Reg BI allows brokers doing planning to avoid becoming fiduciaries: FPA
Group files amicus brief in support of lawsuits seeking to overturn regulation
JAN 06, 2020

The Financial Planning Association argued in a court filing Friday that the Securities and Exchange Commission’s investment advice reform allows brokers to provide financial planning while meeting a lower requirements than other planners.

In an amicus brief, the FPA supported lawsuits that would overturn Regulation Best Interest, which the SEC approved last year to raise broker requirements above the current suitability standard. Reg BI and other parts of the regulatory package must be implemented by June 30.

The FPA gave an example of a financial planner who prepares a comprehensive financial plan for a fixed fee. That planner, the group said in its brief, must be registered as an investment adviser. Investment advisers are held to fiduciary duty, which will continue to cover them under the SEC’s advice reform tegulations.

Under Regulation Best Interest, however, a registered representative of a broker-dealer could construct a financial plan for a customer and instead of charging a fee for the plan could instead be paid on commissions from the products the rep sells to fulfill the plan. In that scenario, the rep would be subject to Regulation Best Interest but would not have to register as an adviser under the Investment Advisers Act and adhere to fiduciary duty.

“Regulation Best Interest narrows the scope of the [Investment Advisers] Act by allowing broker-dealers to evade the registrations requirement and customer protections of the Act and creates a regulatory arbitrage,” the FPA amicus brief states.

Higher standard

FPA President Martin Seay said the FPA is trying to ensure that financial planning be held to a higher standard than the one contained in Reg BI, as it’s known.

“Our goal is that financial planning be delivered under a fiduciary standard,” Mr. Seay, an associate professor of personal financial planning at Kansas State University, said in an interview. “This rule, as it exists, significantly impacts the development of financial planning.

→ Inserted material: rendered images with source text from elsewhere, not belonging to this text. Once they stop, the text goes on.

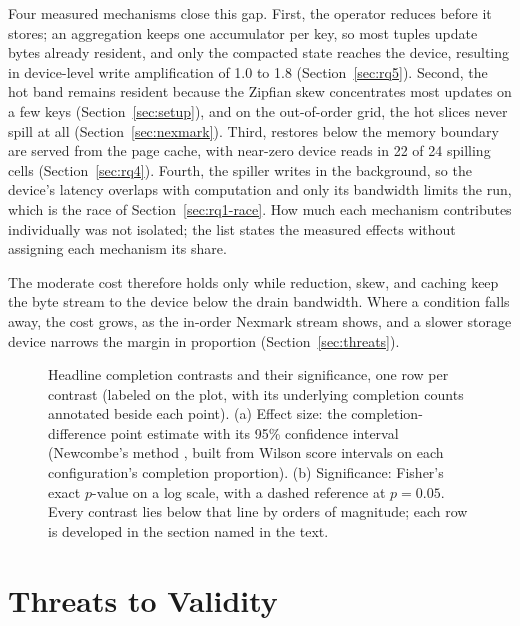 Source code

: Four measured mechanisms close this gap.
First, the operator reduces before it stores; an aggregation keeps one accumulator per key, so most tuples update bytes already resident, and only the compacted state reaches the device, resulting in device-level write amplification of 1.0 to 1.8 (Section~\ref{sec:rq5}).
Second, the hot band remains resident because the Zipfian skew concentrates most updates on a few keys (Section~\ref{sec:setup}), and on the out-of-order grid, the hot slices never spill at all (Section~\ref{sec:nexmark}).
Third, restores below the memory boundary are served from the page cache, with near-zero device reads in 22 of 24 spilling cells (Section~\ref{sec:rq4}).
Fourth, the spiller writes in the background, so the device's latency overlaps with computation and only its bandwidth limits the run, which is the race of Section~\ref{sec:rq1-race}.
How much each mechanism contributes individually was not isolated; the list states the measured effects without assigning each mechanism its share.

The moderate cost therefore holds only while reduction, skew, and caching keep the byte stream to the device below the drain bandwidth.
Where a condition falls away, the cost grows, as the in-order Nexmark stream shows, and a slower storage device narrows the margin in proportion (Section~\ref{sec:threats}).

\begin{figure}[htbp]
\centering
{}
\caption[Headline completion contrasts and their significance]{Headline
completion contrasts and their significance, one row per contrast (labeled on
the plot, with its underlying completion counts annotated beside each point).
(a) Effect size: the completion-difference point estimate with its 95\%
confidence interval (Newcombe's method \cite{newcombe1998}, built from Wilson score intervals on
each configuration's completion proportion). (b) Significance: Fisher's exact $p$-value on a log
scale, with a dashed reference at $p = 0.05$. Every contrast lies below that line
by orders of magnitude; each row is developed in the section named in the
text.\methodsnote}
\label{fig:pvalues}
\end{figure}

\section{Threats to Validity\label{sec:threats}}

The voice of the financial planning community needs to be heard here.”

The Reg BI lawsuits, one filed by the XY Planning Network and Ford Financial Planning and another filed by seven state attorneys general and the District of Columbia, have been consolidated in the U.S. Second Circuit Court of Appeals.

The plaintiffs originally filed in the Southern District of New York in September, which sent the cases to the Second Circuit. They filed briefs in the Second Circuit on Dec. 27.

The FPA and the Public Investors Arbitration Bar Association filed requests for the court to accept amicus briefs last Friday. The court has not yet decided whether to permit them. In its amicus brief, PIABA argued that Reg BI “does not adequately address investor confusion [about the differing advice standards of care] or the investor harm that has resulted from the confusion.”

The plaintiffs in the Reg BI suits argue that the SEC exceeded its authority in promulgating Reg BI, ignoring the mandate of Congress in the Dodd-Frank Act to implement a uniform standard of care that is “not less stringent than” fiduciary duty. In its suit, XYPN also asserts that Reg BI puts investment advisers at a competitive disadvantage to brokers.

The SEC has not yet responded to the lawsuits.

In a meeting with reporters on the sidelines of the Securities Industry and Regulatory Markets Association in November, SEC Chairman Jay Clayton said he is not worried that the suits will derail Reg BI.